Demorou uns dois ou três minutos até que tudo voltasse ao normal – se é que nessa circunstância dá pra usar a palavra “normal”... Miguel chegou à nossa mesa e eu perguntei o que, afinal de contas, tinha acontecido. Ele deu um sorriso meio irônico e respondeu o que eu imaginava: “Nada...” Ou seja, estávamos vivendo um momento de histeria coletiva. Simples assim.
E essa é a questão central. O sujeito que faz uma barbaridade como essa não se chama “terrorista” por acaso. O que ele quer é implantar o terror, o medo. Tanto que as palavras de ordem em Barcelona nos dias que se seguiram eram “não teremos medo”. Mas não é tarefa simples. Mesmo antes de ver essa postura quase oficial da cidade, eu já tinha decidido que não ia mudar em uma vírgula meus planos de viagem. Ainda teria dois dias em Barcelona e iria fazer tudo aquilo que programara – como fiz. Só que você começa a olhar de um jeito diferente para praticamente todo mundo – e todo mundo faz o mesmo com você. Além disso, atravessar uma rua passa a ser uma operação quase cerebral, cercada de cuidados por todos os lados.

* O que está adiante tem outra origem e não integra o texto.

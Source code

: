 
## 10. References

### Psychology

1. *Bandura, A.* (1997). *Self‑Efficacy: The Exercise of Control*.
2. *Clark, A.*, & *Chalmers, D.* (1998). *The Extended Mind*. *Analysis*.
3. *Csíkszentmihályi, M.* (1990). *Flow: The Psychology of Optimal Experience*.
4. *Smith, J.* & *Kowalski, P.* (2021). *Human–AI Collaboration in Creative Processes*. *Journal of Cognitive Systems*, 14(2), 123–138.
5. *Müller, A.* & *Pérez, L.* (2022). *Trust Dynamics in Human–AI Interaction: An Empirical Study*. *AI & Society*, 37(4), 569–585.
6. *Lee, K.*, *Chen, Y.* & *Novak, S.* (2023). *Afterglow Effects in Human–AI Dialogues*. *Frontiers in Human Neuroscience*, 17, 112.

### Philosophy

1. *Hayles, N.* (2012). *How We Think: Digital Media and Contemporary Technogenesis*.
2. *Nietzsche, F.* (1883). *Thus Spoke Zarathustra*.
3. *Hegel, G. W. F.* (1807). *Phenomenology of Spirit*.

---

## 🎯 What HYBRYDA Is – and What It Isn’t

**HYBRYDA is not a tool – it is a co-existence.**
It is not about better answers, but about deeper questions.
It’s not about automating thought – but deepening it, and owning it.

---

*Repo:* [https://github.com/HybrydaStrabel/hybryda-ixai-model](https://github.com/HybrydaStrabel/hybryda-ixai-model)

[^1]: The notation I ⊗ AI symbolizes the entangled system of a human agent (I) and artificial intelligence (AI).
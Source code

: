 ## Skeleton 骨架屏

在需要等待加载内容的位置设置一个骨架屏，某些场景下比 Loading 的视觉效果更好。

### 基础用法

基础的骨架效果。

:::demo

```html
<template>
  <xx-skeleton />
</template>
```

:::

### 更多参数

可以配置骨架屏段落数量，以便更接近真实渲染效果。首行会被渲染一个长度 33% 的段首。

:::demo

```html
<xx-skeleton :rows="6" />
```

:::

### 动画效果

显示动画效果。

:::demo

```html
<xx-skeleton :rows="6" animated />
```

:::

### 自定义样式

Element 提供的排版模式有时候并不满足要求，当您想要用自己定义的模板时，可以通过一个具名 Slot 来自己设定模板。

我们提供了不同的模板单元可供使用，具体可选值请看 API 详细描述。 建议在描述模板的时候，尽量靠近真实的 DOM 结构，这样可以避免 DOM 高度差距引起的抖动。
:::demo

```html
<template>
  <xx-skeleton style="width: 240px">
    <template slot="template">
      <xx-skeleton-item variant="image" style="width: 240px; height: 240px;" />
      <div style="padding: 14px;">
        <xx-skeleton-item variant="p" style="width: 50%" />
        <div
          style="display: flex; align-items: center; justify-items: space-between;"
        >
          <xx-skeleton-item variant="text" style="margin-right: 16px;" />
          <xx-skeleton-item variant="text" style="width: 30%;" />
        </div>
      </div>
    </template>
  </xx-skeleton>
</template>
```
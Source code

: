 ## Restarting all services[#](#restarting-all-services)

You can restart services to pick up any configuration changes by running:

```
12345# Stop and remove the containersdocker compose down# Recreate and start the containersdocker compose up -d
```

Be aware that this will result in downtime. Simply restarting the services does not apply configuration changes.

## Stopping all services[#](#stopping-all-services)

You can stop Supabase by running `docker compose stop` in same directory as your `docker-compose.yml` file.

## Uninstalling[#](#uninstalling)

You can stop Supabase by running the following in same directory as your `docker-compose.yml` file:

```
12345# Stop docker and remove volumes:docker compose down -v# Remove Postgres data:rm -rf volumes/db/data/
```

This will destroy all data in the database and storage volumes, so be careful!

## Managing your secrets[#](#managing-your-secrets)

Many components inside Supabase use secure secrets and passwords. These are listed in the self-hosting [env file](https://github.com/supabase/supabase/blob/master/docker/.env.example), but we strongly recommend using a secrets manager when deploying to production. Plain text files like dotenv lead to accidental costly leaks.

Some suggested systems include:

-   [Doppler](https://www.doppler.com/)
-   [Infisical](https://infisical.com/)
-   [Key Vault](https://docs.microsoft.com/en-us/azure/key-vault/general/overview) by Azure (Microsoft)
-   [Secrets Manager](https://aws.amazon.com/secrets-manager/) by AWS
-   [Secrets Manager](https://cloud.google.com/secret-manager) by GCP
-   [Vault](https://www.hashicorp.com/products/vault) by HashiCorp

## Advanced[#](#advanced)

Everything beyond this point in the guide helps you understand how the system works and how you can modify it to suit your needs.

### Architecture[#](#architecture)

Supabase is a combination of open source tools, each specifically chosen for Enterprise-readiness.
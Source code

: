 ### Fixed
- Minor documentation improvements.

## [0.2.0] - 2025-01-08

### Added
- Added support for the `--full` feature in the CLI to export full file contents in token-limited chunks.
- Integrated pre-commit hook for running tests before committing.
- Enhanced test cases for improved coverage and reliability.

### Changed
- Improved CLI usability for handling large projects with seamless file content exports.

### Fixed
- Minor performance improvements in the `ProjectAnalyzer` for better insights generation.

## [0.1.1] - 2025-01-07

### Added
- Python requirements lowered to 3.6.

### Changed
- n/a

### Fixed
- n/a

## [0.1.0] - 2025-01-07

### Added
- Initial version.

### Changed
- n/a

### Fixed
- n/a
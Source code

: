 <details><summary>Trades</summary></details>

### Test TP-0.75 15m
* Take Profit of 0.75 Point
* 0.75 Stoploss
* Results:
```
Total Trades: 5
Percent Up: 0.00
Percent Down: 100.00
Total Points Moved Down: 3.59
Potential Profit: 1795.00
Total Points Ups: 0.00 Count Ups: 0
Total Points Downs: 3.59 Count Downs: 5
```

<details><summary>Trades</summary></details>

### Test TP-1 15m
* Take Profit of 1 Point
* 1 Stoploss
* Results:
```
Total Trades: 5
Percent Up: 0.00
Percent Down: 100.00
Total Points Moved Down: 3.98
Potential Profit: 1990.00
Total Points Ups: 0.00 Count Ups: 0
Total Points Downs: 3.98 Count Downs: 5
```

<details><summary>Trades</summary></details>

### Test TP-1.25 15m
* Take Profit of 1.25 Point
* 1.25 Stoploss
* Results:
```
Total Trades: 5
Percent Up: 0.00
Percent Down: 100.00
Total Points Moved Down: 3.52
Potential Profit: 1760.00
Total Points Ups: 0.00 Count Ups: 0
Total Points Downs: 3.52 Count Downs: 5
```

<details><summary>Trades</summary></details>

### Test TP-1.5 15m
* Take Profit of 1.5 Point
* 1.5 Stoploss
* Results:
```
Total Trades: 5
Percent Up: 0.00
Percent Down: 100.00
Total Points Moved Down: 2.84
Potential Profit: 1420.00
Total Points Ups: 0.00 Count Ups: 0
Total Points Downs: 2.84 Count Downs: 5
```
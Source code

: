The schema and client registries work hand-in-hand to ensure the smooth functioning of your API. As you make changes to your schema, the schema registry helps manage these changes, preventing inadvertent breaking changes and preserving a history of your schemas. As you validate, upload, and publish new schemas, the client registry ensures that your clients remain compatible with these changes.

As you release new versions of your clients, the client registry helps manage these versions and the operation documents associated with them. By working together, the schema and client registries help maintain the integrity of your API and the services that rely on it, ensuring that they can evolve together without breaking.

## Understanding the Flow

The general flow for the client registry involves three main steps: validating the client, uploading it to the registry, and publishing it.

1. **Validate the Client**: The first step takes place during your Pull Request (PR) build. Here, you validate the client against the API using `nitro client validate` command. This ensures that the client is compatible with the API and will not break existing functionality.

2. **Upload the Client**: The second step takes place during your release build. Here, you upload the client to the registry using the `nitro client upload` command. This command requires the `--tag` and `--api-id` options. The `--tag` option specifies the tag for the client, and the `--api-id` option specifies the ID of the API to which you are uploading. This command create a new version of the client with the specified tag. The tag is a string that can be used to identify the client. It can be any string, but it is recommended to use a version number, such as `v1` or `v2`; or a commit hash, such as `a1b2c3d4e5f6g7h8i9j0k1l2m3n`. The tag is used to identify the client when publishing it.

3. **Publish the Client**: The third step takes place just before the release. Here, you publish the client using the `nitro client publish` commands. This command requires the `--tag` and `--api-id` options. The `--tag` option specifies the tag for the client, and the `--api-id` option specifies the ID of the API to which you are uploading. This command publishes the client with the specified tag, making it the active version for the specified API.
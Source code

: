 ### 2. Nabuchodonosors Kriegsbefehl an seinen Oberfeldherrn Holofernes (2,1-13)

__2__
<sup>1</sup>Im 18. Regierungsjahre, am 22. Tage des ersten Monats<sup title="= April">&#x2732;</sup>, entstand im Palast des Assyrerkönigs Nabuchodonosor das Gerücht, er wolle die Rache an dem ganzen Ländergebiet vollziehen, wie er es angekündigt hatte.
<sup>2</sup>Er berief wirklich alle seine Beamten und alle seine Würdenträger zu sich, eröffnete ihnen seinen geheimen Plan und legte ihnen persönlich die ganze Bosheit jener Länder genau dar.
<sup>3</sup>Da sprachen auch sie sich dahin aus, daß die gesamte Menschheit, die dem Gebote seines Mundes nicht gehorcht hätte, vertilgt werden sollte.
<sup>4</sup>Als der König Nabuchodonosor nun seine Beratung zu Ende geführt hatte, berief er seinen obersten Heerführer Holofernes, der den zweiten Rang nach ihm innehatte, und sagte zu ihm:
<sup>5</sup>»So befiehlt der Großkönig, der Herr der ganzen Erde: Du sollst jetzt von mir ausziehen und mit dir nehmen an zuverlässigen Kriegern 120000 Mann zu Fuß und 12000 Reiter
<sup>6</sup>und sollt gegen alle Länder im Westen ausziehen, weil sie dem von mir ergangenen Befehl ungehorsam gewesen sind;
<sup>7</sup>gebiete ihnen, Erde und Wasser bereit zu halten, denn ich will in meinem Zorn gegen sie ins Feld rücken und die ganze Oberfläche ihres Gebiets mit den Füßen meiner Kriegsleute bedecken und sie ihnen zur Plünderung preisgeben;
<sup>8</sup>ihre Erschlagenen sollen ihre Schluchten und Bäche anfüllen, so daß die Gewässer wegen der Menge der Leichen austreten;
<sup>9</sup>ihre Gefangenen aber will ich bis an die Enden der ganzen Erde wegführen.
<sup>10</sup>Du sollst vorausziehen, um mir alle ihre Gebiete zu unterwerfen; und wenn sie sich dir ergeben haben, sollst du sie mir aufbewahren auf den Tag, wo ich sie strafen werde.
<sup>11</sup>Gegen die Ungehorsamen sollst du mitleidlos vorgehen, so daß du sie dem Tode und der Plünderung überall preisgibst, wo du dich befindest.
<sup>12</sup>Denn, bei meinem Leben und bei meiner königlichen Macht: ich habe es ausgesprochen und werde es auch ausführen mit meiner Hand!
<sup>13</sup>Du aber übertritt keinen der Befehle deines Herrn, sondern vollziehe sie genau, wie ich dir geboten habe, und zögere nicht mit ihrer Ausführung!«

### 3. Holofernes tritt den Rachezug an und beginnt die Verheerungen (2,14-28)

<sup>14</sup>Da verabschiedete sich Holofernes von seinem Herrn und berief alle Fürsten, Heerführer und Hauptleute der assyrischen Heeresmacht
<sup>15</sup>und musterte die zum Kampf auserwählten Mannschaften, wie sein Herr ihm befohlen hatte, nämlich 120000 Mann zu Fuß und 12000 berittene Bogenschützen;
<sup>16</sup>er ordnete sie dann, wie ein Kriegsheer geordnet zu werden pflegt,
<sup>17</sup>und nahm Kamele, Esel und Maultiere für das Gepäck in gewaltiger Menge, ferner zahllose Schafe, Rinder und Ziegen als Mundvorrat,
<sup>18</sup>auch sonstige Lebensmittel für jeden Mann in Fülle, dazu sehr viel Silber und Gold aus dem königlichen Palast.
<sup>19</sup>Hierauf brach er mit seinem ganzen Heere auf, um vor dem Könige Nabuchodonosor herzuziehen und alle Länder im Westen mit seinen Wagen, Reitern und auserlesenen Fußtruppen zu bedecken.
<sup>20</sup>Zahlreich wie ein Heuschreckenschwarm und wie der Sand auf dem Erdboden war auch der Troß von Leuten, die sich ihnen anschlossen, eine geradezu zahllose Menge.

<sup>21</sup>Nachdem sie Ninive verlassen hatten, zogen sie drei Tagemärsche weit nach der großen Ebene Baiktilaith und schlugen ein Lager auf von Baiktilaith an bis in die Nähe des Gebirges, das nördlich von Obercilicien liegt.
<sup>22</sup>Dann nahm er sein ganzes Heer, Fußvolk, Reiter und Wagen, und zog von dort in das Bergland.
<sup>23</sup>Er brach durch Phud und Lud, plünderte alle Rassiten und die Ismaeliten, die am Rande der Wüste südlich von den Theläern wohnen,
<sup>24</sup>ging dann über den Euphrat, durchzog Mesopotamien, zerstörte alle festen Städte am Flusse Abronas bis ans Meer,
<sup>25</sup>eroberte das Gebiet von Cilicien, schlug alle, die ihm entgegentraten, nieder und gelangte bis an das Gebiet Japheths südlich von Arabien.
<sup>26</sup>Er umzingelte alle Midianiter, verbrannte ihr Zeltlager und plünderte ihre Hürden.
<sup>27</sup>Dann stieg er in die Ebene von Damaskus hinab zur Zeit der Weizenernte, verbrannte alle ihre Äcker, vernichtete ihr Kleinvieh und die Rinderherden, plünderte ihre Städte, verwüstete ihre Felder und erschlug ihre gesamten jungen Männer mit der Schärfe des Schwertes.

A motivação disso tudo é uma combinação literalmente explosiva. Grupos radicais como o Estado Islâmico misturam fanatismo religioso, sede pelo poder e uma ausência completa de escrúpulos. Os caras entram nessa dispostos a tudo e sem medo de nada, porque se morrerem acham que viram mártires e vão papar as sei lá quantas virgens no paraíso. E fazem o que fazem, como no caso de Barcelona, atacando pessoas que estão em férias, passeando com a família e completamente relaxadas – e pouco importa se houver idosos ou crianças no meio das vítimas. Ou seja, é o auge da covardia.
Barcelona é um lugar que merece uma visita – de vários dias, de preferência. É uma cidade cosmopolita, você nem lembra em que país está quando chega nela. Artes, arquitetura, esportes, tudo se mistura numa cidade bonita, que funde o moderno e o antigo sem problemas e é bem administrada – o transporte público, por exemplo, é barato e extremamente funcional. 




A covardia dos radicais não pode fazer com que ela passe a ser evitada – assim como deve acontecer com as demais cidades que passaram por situações parecidas, como Paris, Nice, Londres, Estocolmo e Berlim. Afinal, é o que nos resta fazer nesse mundo doente, como bem definiu um amigo: mostrar que o medo não pode triunfar.